- Saneh Kuh Location within Iran
- Coordinates: 36°27′54″N 53°23′45″E﻿ / ﻿36.46500°N 53.39583°E
- Country: Iran
- Province: Mazandaran
- County: Miandorud
- District: Central
- Rural District: Kuhdasht-e Gharbi

Population (2016)
- • Total: 136
- Time zone: UTC+3:30 (IRST)

= Saneh Kuh =

Village in Mazandaran province, Iran

Saneh Kuh (سنه كوه) (Note: Also romanized as Saneh Kūh; also known as Saneh Kū and Senūr) is a village in Kuhdasht-e Gharbi Rural District of the Central District in Miandorud County, Mazandaran province, Iran.

==Demographics==
===Population===
At the time of the 2006 National Census, the village's population was 80 in 22 households, when it was in Kuhdasht Rural District (Note: Renamed Kuhdasht-e Sharqi Rural District) of the former Miandorud District in Sari County.
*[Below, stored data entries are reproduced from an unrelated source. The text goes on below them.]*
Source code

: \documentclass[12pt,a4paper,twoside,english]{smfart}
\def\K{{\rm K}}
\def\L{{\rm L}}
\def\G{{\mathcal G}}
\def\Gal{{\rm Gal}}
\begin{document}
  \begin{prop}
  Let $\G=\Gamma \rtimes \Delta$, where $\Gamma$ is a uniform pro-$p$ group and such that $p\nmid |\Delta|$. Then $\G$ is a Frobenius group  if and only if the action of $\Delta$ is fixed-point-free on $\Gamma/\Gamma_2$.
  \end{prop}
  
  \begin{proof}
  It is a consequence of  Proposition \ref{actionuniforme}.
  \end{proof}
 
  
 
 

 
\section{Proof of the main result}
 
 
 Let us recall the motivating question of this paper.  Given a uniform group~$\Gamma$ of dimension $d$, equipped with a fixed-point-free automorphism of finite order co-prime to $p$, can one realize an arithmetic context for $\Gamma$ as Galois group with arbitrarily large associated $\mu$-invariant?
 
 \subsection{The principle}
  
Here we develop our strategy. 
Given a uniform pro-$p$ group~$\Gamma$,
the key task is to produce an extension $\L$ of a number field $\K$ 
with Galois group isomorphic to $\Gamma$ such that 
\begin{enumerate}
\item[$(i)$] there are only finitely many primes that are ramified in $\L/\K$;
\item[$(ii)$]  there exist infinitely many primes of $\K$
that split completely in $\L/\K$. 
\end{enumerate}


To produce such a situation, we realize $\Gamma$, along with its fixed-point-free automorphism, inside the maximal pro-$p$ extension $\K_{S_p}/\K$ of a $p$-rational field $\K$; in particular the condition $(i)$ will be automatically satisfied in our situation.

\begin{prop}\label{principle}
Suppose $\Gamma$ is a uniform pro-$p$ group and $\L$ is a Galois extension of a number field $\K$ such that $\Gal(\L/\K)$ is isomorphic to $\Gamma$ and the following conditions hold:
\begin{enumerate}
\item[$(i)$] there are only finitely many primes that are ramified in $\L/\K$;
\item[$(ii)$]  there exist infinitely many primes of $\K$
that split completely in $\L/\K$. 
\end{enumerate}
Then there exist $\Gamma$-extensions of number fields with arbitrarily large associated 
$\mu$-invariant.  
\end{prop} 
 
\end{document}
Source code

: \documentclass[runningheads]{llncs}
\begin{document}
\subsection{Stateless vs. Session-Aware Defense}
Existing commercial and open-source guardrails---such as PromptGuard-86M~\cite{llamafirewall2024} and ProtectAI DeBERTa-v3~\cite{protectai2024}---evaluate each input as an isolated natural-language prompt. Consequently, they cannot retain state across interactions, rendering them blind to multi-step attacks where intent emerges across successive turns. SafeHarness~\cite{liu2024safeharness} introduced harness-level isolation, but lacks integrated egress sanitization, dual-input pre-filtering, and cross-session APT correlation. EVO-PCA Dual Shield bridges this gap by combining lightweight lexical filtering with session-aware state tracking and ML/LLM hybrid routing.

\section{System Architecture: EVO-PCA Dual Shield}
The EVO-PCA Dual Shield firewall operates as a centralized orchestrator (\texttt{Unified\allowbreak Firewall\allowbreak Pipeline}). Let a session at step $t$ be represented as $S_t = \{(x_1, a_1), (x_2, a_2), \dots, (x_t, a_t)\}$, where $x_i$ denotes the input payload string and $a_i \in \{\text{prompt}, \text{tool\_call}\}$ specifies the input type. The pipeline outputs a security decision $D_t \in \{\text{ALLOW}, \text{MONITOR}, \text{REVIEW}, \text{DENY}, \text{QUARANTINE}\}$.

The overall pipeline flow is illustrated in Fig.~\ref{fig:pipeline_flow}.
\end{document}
The following census in 2011 counted 113 people in 45 households, by which time the district had been separated from the county in the establishment of Miandorud County. The rural district was transferred to the new Central District and renamed Kuhdasht-e Sharqi Rural District. Saneh Kuh was transferred to Kuhdasht-e Gharbi Rural District created in the same district. The 2016 census measured the population of the village as 136 people in 49 households.